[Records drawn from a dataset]
= = =

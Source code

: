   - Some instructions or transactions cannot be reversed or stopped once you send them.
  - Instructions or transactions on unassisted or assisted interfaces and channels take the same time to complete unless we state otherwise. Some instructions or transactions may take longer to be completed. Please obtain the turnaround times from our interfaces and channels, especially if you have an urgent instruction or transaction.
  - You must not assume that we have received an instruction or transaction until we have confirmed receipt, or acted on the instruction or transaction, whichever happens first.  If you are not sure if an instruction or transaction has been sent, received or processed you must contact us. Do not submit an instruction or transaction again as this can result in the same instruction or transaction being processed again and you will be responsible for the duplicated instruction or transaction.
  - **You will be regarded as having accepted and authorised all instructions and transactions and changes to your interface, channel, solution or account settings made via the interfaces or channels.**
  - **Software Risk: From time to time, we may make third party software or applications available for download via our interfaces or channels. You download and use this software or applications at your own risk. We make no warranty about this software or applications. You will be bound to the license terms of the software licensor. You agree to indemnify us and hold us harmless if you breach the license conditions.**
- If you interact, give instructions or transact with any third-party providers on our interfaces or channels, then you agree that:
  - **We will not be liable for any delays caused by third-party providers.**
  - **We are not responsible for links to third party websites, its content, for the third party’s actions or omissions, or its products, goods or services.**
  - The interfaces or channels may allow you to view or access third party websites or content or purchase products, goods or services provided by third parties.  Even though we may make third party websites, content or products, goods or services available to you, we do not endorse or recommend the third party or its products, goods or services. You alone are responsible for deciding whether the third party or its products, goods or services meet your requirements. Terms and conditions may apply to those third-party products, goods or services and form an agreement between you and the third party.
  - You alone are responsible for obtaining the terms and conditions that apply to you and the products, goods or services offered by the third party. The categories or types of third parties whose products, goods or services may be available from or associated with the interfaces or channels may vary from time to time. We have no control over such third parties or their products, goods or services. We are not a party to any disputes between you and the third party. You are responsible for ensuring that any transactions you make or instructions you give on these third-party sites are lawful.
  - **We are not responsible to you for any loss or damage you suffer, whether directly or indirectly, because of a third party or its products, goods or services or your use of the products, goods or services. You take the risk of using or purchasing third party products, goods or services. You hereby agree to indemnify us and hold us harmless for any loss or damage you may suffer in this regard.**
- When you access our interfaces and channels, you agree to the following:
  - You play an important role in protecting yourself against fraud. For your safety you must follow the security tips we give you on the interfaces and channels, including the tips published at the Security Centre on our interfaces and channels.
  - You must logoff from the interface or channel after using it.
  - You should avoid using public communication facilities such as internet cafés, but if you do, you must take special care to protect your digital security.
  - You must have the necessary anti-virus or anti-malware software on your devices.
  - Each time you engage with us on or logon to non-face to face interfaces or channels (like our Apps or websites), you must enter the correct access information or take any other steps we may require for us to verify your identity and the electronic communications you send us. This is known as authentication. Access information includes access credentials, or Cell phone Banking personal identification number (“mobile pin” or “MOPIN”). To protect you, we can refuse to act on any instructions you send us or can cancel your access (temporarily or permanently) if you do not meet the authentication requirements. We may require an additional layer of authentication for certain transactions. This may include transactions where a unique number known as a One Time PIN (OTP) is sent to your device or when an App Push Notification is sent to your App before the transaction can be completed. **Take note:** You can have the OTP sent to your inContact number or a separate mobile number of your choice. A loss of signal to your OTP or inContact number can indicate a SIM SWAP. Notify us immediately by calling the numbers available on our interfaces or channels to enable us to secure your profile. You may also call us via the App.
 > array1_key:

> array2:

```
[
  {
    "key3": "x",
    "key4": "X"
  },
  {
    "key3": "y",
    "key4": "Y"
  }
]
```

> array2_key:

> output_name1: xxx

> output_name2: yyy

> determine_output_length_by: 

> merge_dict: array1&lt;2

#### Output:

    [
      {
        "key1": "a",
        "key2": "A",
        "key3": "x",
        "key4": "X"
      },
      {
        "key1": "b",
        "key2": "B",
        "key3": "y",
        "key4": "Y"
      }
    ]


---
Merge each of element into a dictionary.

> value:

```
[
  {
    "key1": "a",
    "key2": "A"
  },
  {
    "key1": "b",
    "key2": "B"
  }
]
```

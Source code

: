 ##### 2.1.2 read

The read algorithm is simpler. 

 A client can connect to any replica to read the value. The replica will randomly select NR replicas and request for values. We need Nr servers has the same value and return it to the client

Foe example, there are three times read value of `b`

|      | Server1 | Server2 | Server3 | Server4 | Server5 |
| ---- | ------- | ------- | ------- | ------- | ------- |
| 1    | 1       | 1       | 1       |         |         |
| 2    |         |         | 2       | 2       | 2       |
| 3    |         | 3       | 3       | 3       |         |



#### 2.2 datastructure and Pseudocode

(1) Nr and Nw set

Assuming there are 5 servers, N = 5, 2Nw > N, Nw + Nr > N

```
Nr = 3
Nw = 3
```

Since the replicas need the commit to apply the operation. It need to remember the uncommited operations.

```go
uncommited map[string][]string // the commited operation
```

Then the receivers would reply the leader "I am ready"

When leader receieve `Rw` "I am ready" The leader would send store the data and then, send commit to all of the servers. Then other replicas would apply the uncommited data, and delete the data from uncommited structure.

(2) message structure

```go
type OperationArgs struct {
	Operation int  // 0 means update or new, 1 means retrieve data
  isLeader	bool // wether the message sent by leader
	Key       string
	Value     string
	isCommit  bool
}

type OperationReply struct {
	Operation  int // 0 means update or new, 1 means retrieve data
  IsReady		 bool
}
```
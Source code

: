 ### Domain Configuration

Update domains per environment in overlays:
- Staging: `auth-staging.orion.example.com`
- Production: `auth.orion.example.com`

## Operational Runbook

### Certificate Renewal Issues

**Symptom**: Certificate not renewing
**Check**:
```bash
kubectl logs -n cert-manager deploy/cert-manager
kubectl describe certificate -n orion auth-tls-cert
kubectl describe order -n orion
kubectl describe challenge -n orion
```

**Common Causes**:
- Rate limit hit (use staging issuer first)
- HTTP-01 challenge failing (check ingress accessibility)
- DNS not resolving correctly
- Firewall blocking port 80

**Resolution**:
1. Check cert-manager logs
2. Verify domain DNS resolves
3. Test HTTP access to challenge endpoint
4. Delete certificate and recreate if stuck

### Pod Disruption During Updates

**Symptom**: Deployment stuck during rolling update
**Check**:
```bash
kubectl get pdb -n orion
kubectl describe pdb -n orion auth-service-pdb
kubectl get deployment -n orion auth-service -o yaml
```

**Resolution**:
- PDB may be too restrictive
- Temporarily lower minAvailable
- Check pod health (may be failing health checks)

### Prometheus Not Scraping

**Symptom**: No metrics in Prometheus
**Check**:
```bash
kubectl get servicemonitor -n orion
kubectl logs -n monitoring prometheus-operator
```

= = =

(Requirement): Quote every line from the beginning of the entries up to and including the line that contains "- **Software Risk: From".

(Solution):
Source code

:   - Some instructions or transactions cannot be reversed or stopped once you send them.
  - Instructions or transactions on unassisted or assisted interfaces and channels take the same time to complete unless we state otherwise. Some instructions or transactions may take longer to be completed. Please obtain the turnaround times from our interfaces and channels, especially if you have an urgent instruction or transaction.
  - You must not assume that we have received an instruction or transaction until we have confirmed receipt, or acted on the instruction or transaction, whichever happens first.  If you are not sure if an instruction or transaction has been sent, received or processed you must contact us. Do not submit an instruction or transaction again as this can result in the same instruction or transaction being processed again and you will be responsible for the duplicated instruction or transaction.
  - **You will be regarded as having accepted and authorised all instructions and transactions and changes to your interface, channel, solution or account settings made via the interfaces or channels.**
  - **Software Risk: From time to time, we may make third party software or applications available for download via our interfaces or channels. You download and use this software or applications at your own risk. We make no warranty about this software or applications. You will be bound to the license terms of the software licensor. You agree to indemnify us and hold us harmless if you breach the license conditions.**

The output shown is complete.